*Work order:*
Report every line of the entries that contains the word "FWHM".
═══ Records ═══
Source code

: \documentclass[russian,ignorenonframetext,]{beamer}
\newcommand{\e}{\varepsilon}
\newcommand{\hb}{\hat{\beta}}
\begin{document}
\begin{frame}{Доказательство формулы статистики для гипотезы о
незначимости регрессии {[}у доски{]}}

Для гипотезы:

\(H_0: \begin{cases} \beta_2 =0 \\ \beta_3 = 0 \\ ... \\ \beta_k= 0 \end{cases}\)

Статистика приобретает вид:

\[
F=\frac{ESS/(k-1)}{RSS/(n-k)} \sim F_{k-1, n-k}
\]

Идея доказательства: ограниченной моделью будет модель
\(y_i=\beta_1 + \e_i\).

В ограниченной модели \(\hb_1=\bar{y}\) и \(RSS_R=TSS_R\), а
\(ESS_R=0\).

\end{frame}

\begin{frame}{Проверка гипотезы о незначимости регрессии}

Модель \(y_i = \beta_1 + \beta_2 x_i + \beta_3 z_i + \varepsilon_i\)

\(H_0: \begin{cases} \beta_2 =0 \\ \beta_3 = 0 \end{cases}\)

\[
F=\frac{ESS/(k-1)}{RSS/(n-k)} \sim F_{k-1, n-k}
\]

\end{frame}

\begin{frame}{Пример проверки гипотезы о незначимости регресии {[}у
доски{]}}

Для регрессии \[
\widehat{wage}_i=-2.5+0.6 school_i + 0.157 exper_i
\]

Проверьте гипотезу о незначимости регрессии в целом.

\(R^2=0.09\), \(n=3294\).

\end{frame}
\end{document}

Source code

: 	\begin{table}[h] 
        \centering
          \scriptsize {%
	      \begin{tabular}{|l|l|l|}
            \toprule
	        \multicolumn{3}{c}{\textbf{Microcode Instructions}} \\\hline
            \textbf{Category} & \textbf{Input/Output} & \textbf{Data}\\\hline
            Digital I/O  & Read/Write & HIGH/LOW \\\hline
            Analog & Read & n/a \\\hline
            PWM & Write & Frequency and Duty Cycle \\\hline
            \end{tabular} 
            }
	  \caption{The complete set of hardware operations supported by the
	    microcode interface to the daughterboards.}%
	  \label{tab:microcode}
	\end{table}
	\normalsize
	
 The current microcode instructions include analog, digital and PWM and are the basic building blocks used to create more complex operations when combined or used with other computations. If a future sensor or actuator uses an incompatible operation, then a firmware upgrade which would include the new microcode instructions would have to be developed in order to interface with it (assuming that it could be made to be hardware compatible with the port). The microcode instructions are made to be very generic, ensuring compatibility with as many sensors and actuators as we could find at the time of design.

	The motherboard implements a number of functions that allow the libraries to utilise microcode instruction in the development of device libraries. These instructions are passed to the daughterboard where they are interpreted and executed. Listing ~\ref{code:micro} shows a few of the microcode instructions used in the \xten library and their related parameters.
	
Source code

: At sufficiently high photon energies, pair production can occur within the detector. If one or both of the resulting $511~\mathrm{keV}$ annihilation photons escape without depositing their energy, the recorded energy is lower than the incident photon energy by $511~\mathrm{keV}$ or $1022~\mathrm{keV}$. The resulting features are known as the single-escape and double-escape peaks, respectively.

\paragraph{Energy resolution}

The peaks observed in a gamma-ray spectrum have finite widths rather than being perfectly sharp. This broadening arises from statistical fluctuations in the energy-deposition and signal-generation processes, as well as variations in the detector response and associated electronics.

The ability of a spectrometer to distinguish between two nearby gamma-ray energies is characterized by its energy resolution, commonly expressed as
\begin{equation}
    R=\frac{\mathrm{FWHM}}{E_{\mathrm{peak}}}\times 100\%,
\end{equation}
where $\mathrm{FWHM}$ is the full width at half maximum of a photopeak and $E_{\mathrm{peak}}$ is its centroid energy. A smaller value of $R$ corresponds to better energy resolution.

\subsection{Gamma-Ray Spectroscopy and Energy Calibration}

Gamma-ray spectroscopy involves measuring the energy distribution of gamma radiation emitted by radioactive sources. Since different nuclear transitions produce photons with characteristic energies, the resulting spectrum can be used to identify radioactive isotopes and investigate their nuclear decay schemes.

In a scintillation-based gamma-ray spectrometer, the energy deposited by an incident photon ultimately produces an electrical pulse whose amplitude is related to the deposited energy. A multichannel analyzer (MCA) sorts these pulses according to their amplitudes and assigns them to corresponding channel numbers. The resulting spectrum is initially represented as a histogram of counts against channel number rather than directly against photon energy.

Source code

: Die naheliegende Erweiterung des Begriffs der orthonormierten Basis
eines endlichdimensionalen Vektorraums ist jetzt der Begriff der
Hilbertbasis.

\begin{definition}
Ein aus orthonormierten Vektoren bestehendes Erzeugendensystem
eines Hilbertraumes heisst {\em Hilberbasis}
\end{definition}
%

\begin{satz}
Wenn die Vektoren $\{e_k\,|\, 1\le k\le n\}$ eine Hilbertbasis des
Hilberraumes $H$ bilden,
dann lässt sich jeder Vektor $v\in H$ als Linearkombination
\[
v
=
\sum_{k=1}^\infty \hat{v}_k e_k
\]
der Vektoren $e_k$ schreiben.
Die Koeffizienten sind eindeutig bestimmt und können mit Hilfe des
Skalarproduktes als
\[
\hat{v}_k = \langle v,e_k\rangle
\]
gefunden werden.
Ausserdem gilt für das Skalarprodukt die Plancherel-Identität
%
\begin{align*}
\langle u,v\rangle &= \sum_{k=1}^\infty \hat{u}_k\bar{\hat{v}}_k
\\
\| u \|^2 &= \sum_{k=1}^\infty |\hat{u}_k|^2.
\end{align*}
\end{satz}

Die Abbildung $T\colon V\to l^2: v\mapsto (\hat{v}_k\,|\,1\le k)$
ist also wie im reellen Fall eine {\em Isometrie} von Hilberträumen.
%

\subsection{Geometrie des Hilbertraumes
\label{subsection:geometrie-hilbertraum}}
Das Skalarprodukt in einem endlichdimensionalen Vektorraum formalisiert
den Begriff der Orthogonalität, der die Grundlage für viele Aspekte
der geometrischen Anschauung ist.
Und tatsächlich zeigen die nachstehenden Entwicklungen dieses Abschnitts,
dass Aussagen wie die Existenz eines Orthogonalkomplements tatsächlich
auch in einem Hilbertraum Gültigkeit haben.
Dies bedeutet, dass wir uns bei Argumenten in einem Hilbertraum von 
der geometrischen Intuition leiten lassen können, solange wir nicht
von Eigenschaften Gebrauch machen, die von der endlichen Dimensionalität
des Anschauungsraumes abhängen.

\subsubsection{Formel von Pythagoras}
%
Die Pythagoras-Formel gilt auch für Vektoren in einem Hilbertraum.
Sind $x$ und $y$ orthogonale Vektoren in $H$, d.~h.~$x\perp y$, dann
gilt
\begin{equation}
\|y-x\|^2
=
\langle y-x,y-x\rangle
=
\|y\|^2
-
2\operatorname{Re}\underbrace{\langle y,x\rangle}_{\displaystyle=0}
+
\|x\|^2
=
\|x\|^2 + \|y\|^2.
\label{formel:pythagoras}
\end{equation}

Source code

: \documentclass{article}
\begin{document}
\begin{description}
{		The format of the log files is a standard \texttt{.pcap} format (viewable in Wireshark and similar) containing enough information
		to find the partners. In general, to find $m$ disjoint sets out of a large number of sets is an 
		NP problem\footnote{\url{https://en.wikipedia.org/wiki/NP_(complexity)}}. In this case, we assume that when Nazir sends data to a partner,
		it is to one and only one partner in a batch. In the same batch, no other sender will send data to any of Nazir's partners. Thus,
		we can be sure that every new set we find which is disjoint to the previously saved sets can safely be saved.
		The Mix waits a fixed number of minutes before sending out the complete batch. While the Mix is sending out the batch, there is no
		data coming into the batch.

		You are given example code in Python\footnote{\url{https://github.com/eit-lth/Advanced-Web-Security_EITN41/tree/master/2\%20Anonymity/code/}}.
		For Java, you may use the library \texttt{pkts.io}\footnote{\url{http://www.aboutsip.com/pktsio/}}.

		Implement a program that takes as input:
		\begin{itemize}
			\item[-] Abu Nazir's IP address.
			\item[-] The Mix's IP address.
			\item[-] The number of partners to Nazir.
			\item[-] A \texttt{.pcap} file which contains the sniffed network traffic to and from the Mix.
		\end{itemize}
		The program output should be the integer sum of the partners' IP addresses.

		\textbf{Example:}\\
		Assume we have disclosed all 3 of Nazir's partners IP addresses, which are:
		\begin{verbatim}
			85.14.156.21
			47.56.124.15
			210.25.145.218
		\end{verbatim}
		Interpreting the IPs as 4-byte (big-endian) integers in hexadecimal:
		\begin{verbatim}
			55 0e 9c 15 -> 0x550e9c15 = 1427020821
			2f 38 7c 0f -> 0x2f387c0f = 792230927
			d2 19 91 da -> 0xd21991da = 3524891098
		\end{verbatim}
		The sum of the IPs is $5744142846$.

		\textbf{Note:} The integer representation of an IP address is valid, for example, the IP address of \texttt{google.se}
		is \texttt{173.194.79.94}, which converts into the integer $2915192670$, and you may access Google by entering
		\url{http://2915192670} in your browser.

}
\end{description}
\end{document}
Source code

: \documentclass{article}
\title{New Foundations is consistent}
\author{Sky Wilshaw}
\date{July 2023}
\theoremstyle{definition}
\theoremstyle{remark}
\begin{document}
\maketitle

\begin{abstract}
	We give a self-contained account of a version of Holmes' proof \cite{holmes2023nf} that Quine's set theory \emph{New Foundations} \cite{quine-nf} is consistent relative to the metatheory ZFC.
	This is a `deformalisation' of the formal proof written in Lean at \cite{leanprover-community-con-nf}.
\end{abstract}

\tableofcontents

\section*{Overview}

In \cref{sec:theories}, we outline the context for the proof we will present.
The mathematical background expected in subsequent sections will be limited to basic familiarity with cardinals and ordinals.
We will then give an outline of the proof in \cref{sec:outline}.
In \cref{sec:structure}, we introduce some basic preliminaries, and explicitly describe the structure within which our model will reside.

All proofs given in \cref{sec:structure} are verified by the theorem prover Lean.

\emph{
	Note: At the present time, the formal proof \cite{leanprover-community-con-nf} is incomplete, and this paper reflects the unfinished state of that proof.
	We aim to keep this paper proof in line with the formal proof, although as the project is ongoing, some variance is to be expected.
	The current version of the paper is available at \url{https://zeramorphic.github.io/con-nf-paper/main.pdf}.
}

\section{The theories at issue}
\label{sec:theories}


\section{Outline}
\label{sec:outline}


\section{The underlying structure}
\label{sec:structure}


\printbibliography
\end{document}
═══
*Solution to this task:*
    R=\frac{\mathrm{FWHM}}{E_{\mathrm{peak}}}\times 100\%,
where $\mathrm{FWHM}$ is the full width at half maximum of a photopeak and $E_{\mathrm{peak}}$ is its centroid energy. A smaller value of $R$ corresponds to better energy resolution.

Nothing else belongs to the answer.